Extract all lines in the data that contain the word "with".

(Stored records)
┄┄┄┄┄┄┄┄┄┄
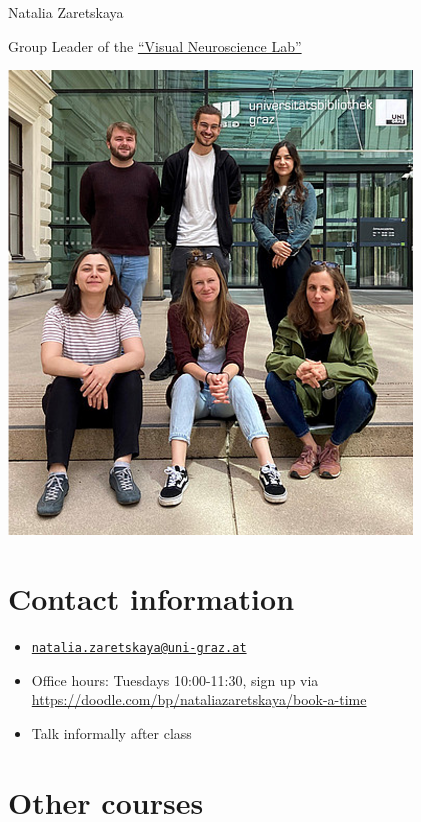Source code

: \documentclass[
  letterpaper,
]{report}
\providecommand{\tightlist}{%
  \setlength{\itemsep}{0pt}\setlength{\parskip}{0pt}}\usepackage{longtable,booktabs,array}
\begin{document}

Natalia Zaretskaya

Group Leader of the \href{https://neurovision.uni-graz.at/en/}{``Visual
Neuroscience Lab''}

\includegraphics[width=4.21875in,height=\textheight,keepaspectratio]{images/clipboard-890498128.png}

\section*{Contact information}\label{contact-information}


\begin{itemize}
\tightlist
\item
  \href{mailto:natalia.zaretskaya@uni-graz.at}{\nolinkurl{natalia.zaretskaya@uni-graz.at}}
\item
  Office hours: Tuesdays 10:00-11:30, sign up via
  \url{https://doodle.com/bp/nataliazaretskaya/book-a-time}
\item
  Talk informally after class
\end{itemize}

\section*{Other courses}\label{other-courses}
\end{document}
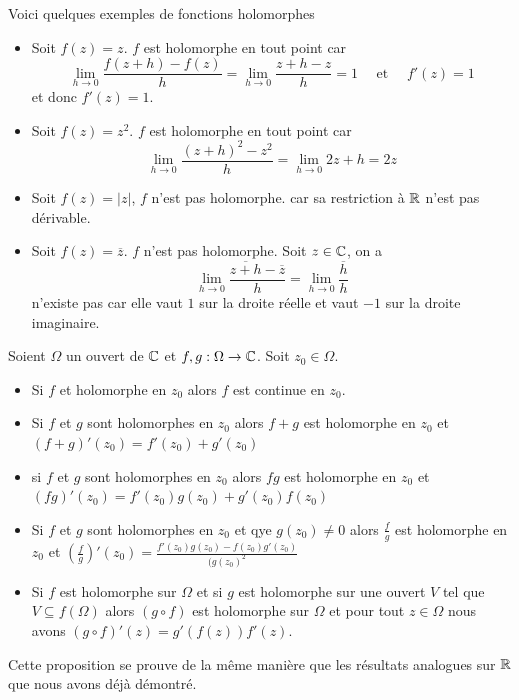 \begin{exemple}
    Voici quelques exemples de fonctions holomorphes 
    \begin{itemize}
        \item Soit $f(z)=z$. $f$ est holomorphe en tout point car $$\lim_{h\to 0}\frac{f(z+h)- f(z)}{h}= \lim_{h\to 0}\frac{z+h-z}{h}=1\quad \text{ et } \quad f'(z)=1$$ et donc $f'(z) = 1$.
        \item Soit $f(z) = z^2$. $f$ est holomorphe en tout point car $$\lim_{h\to 0}\frac{(z+h)^2-z^2}{h} = \lim_{h\to 0}2z + h = 2z$$
        \item Soit $f(z)= |z|$, $f$ n'est pas holomorphe. car sa restriction à $\R$ n'est pas dérivable.
        \item Soit $f(z)= \overline{z}$. $f$ n'est pas holomorphe. Soit $z\in \C$, on a
        $$
        \lim_{h\to0}\frac{\overline{z+h}- \overline{z}}{h}=\lim_{h\to 0} \frac{\overline{h}}{h}
        $$ n'existe pas car elle vaut $1$ sur la droite réelle et vaut $-1$ sur la droite imaginaire.
    \end{itemize}
\end{exemple}
\begin{proposition}
    Soient $\Omega$ un ouvert de $\C$ et $f,g:\Omega \to \C$. Soit $z_0\in \Omega$.
    \begin{itemize}
        \item Si $f$ et holomorphe en $z_0$ alors $f$ est continue en $z_0$.
        \item Si $f$ et $g$ sont holomorphes en $z_0$ alors $f+g$ est holomorphe en $z_0$ et $(f+g)'(z_0) = f'(z_0) + g'(z_0)$
        \item si $f$ et $g$ sont holomorphes en $z_0$ alors $f g$ est holomorphe en $z_0$ et $(fg)'(z_0)= f'(z_0)g(z_0) + g'(z_0)f(z_0)$
        \item Si $f$ et $g$ sont holomorphes en $z_0$ et qye $g(z_0)\ne 0$ alors $\frac{f}{g}$ est holomorphe en $z_0$ et $\left(\frac{f}{g}\right)'(z_0) = \frac{f'(z_0)g(z_0)-f(z_0)g'(z_0)}{(g(z_0)^2}$
        \item Si $f$ est holomorphe sur $\Omega$ et si $g$ est holomorphe sur une ouvert $V$ tel que $V\subseteq f(\Omega) $ alors $(g\circ f)$ est holomorphe sur $\Omega$ et pour tout $z \in \Omega$ nous avons $(g\circ f)'(z)= g'(f(z))f'(z)$.
    \end{itemize}


\end{proposition}

Cette proposition se prouve de la même manière que les résultats analogues sur $\R$ que nous avons déjà démontré.

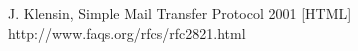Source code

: \newpage
\begin{thebibliography}{99}
 J. Klensin, Simple Mail Transfer Protocol 2001 [HTML] http://www.faqs.org/rfcs/rfc2821.html 


\end{thebibliography}
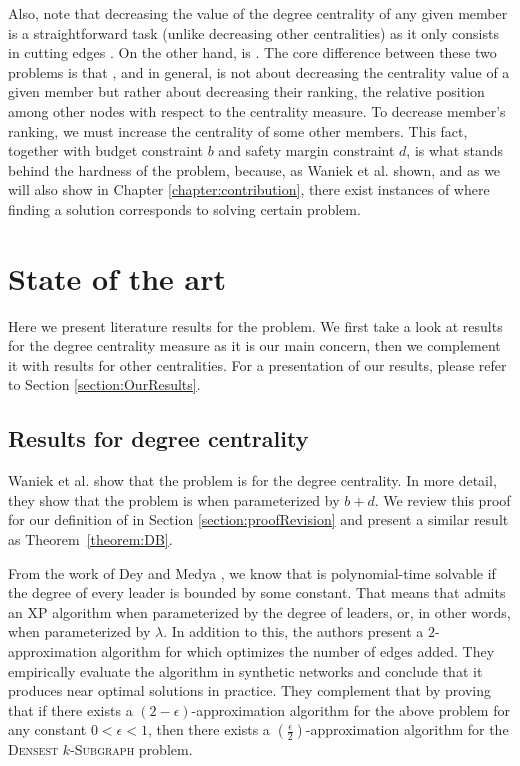Also, note that decreasing the value of the degree centrality of any given member is a straightforward task
(unlike decreasing other centralities) as it only consists in cutting edges \cite{Waniek2016}.
On the other hand, \HLdeg is \NPc \cite{Waniek2017}.
The core difference between these two problems is that \HLdeg, and \HLshort in general,
is not about decreasing the centrality value of a given member but rather about decreasing their ranking,
the relative position among other nodes with respect to the centrality measure.
To decrease member's ranking, we must increase the centrality of some other members.
This fact, together with budget constraint $b$ and safety margin constraint $d$,
is what stands behind the hardness of the \HL problem, because,
as Waniek et al. \cite{Waniek2017} shown, and as we will also show in Chapter \ref{chapter:contribution},
there exist instances of \HLshort where finding a solution corresponds to solving certain \NPh problem.


\section{State of the art}

Here we present literature results for the \HL problem.
We first take a look at results for the degree centrality measure as it is our main concern, then we
complement it with results for other centralities.
For a presentation of our results, please refer to Section \ref{section:OurResults}.


\subsection{Results for degree centrality}\label{subsection:ResultsDegree}

Waniek et al. \cite{Waniek2017} show that the \HL problem is \NPc for the degree centrality.
In more detail, they show that the problem is \Wh when parameterized by $b+d$.
We review this proof for our definition of \HLshort in Section \ref{section:proofRevision} and present
a similar result as Theorem~\ref{theorem:DB}.

From the work of Dey and Medya \cite{Dey2019}, we know that \HLdeg is polynomial-time solvable
if the degree of every leader is bounded by some constant.
That means that \HLdeg admits an XP algorithm when parameterized by the degree of leaders, or,
in other words, when parameterized by $\lambda$.
In addition to this, the authors present a $2$-approximation algorithm for \HLdeg which optimizes
the number of edges added.
They empirically evaluate the algorithm in synthetic networks and conclude that it produces near
optimal solutions in practice.
They complement that by proving that if there exists a $(2-\epsilon)$-approximation algorithm
for the above problem for any constant $0 < \epsilon < 1$, then there exists
a $(\frac{\epsilon}{2})$-approximation algorithm for the \textsc{Densest} $k$-\textsc{Subgraph} problem.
┄┄┄┄┄┄┄┄┄┄
REPLY
the relative position among other nodes with respect to the centrality measure.
This fact, together with budget constraint $b$ and safety margin constraint $d$,
complement it with results for other centralities.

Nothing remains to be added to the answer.